Russia’s Fancy Bear launches mass credential collection campaigns
A threat group associated with the Russian military intelligence service was behind several mass attack campaigns that exploited known flaws in Outlook and WinRAR to collect Windows NTLM credential hashes from organizations in Europe and North America. The high volume of emails is unusual for cyberespionage groups, which are typically highly targeted in their victim selection.
“Proofpoint observed a significant deviation from expected volumes of emails sent in campaigns exploiting CVE-2023-23397 — a Microsoft Outlook elevation of privilege vulnerability,” researchers from security firm Proofpoint said in a report. “This included over 10,000 emails sent from the adversary, from a single email provider, to defense, aerospace, technology, government, and manufacturing entities, and, occasionally, included smaller volumes at higher education, construction, and consulting entities.”
The CVE-2023-23397 vulnerability was patched by Microsoft in March after APT28, also known as Fancy Bear, exploited it for almost a year as a zero-day exploit in attacks against organizations from the government, military and energy sectors. The attacks managed to fly under the radar because of their highly targeted nature.
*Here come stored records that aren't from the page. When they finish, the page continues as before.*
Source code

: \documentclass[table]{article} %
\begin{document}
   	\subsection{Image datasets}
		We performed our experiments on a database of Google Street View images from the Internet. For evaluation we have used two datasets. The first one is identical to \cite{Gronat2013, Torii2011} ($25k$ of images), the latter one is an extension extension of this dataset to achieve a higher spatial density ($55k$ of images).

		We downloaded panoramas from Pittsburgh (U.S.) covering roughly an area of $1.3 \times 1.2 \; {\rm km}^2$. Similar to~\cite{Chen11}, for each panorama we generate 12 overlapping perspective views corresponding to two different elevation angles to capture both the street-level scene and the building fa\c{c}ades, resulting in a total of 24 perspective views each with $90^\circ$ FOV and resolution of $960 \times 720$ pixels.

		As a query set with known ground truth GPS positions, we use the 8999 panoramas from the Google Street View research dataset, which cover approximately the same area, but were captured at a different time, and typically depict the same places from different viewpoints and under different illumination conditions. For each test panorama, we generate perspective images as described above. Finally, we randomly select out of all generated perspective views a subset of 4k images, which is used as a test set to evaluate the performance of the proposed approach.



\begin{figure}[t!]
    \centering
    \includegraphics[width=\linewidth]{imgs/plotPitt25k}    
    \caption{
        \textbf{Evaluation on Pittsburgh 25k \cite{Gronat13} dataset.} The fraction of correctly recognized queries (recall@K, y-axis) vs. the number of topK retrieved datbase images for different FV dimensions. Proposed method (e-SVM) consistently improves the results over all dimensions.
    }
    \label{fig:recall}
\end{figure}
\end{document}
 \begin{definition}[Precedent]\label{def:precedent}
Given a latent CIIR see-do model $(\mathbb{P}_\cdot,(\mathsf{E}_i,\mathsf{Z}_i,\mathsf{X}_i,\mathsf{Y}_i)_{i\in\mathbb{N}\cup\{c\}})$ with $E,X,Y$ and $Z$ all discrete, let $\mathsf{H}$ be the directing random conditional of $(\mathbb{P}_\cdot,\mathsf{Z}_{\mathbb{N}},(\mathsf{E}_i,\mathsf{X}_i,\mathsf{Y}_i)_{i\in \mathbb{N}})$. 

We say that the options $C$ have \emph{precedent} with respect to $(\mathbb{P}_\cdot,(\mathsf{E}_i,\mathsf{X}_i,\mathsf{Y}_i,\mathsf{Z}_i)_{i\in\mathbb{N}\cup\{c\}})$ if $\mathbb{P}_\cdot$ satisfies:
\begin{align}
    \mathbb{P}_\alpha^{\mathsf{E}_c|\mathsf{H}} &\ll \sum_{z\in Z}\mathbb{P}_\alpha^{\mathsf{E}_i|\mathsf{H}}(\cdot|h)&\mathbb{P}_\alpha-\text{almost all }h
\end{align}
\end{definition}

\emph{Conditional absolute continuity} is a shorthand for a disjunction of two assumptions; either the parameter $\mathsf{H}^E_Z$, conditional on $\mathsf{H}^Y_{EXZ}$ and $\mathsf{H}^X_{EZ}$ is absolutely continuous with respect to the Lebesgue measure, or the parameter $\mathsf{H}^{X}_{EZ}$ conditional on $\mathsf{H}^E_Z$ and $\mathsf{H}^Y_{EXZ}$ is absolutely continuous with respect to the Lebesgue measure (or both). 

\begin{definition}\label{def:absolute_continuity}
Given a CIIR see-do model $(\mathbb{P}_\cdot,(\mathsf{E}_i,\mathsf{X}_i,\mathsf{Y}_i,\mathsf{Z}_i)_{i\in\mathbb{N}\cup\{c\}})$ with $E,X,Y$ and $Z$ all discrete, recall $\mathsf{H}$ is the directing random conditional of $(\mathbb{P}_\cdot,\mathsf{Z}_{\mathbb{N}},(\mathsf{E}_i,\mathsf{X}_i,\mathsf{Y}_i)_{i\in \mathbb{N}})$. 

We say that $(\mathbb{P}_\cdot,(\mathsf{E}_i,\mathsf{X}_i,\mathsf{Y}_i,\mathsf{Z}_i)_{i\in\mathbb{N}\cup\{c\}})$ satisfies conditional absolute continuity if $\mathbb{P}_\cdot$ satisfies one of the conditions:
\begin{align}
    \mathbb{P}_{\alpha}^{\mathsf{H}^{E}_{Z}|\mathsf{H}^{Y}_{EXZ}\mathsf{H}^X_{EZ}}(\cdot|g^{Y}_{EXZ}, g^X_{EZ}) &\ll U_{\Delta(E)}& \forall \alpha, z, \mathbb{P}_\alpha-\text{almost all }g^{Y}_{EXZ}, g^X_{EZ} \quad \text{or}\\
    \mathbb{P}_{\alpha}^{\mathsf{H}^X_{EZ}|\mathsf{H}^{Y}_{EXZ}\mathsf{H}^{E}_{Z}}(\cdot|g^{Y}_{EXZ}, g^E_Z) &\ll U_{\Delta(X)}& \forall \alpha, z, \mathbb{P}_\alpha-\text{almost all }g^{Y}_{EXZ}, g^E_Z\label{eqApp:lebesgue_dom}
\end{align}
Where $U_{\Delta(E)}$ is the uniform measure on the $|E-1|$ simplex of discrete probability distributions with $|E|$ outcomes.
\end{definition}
The vulnerability is described as an elevation of privilege flaw but can be exploited without user interaction to trick the Microsoft Outlook desktop client to initiate an SMB connection to a remote attacker-controlled server. Since SMB is a file-sharing protocol for Windows networks, the callbacks include an NTLM authentication attempt where the user’s hashed NTLM credentials are being sent to the attacker’s server.
The theft of NTLM hashes enables a type of attack called NTLM relay or pass-the-hash, where an attacker tricks a computer to send its hash and then passes it to another legitimate service that would accept that authentication.
According to Proofpoint, after Microsoft patched the vulnerability in March, APT28 continued to use it in attacks and even ramped up the scale of its campaigns. The malicious emails had a subject of “Test meeting” and contained a specially crafted file in the Transport Neutral Encapsulation Format (TNEF) with a fake CSV, Excel, or Word document extension.